--- Your instructions ---
Quote the records exactly, starting at the first line and stopping after the line with "<p>Shaped like a"; skip the pictures.

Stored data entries
>>
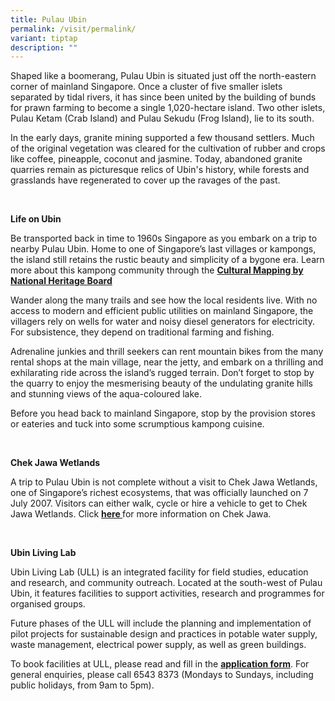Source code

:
 ```yaml
---
title: Pulau Ubin
permalink: /visit/permalink/
variant: tiptap
description: ""
---
```

<p></p>
<p>Shaped like a boomerang, Pulau Ubin is situated just off the north-eastern
corner of mainland Singapore. Once a cluster of five smaller islets separated
by tidal rivers, it has since been united by the building of bunds for
prawn farming to become a single 1,020-hectare island. Two other islets,
Pulau Ketam (Crab Island) and Pulau Sekudu (Frog Island), lie to its south.</p>
<p>In the early days, granite mining supported a few thousand settlers. Much
of the original vegetation was cleared for the cultivation of rubber and
crops like coffee, pineapple, coconut and jasmine. Today, abandoned granite
quarries remain as picturesque relics of Ubin's history, while forests
and grasslands have regenerated to cover up the ravages of the past.</p>
<p>&nbsp;</p>
<p><strong>Life on Ubin</strong>
</p>
<p>Be transported back in time to 1960s Singapore as you embark on a trip
to nearby Pulau Ubin. Home to one of Singapore’s last villages or kampongs,
the island still retains the rustic beauty and simplicity of a bygone era.
Learn more about this kampong community through the <strong><a href="http://www.nhb.gov.sg/~/media/nhb/files/media/releases/new%20releases/media%20release%20pulau%20ubin%20final.pdf" rel="noopener noreferrer" target="_blank">Cultural Mapping by National Heritage Board</a></strong>
</p>
<p>Wander along the many trails and see how the local residents live. With
no access to modern and efficient public utilities on mainland Singapore,
the villagers rely on wells for water and noisy diesel generators for electricity.
For subsistence, they depend on traditional farming and fishing.</p>
<p>Adrenaline junkies and thrill seekers can rent mountain bikes from the
many rental shops at the main village, near the jetty, and embark on a
thrilling and exhilarating ride across the island’s rugged terrain. Don’t
forget to stop by the quarry to enjoy the mesmerising beauty of the undulating
granite hills and stunning views of the aqua-coloured lake.</p>
<p>Before you head back to mainland Singapore, stop by the provision stores
or eateries and tuck into some scrumptious kampong cuisine.</p>
<p>&nbsp;</p>
<p><strong>Chek Jawa Wetlands</strong>
</p>
<p>A trip to Pulau Ubin is not complete without a visit to Chek Jawa Wetlands,
one of Singapore’s richest ecosystems, that was officially launched on
7 July 2007. Visitors can either walk, cycle or hire a vehicle to get to
Chek Jawa Wetlands. Click&nbsp;<strong><a href="https://www.nparks.gov.sg/pulau-ubin/biodiversity/places-of-interest/chek-jawa-wetlands" rel="noopener noreferrer nofollow" target="_blank">here&nbsp;</a></strong>for
more information on Chek Jawa.</p>
<p>&nbsp;</p>
<p><strong>Ubin Living Lab</strong>
</p>
<p>Ubin Living Lab (ULL) is an integrated facility for field studies, education
and research, and community outreach. Located at the south-west of Pulau
Ubin, it features facilities to support activities, research and programmes
for organised groups.</p>
<p>Future phases of the ULL will include the planning and implementation
of pilot projects for sustainable design and practices in potable water
supply, waste management, electrical power supply, as well as green buildings.</p>
<p>To book facilities at ULL, please read and fill in the&nbsp;<strong><a href="https://form.gov.sg/#!/6216f8a340a8e30012fe1097" rel="noopener noreferrer" target="_blank">application form</a></strong>.
For general enquiries, please call 6543 8373 (Mondays to Sundays, including
public holidays, from 9am to 5pm).</p>
<p>&nbsp;</p>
<<
--- Problem solution ---
Source code

:
 ```yaml
---
title: Pulau Ubin
permalink: /visit/permalink/
variant: tiptap
description: ""
---
```

<p></p>
<p>Shaped like a boomerang, Pulau Ubin is situated just off the north-eastern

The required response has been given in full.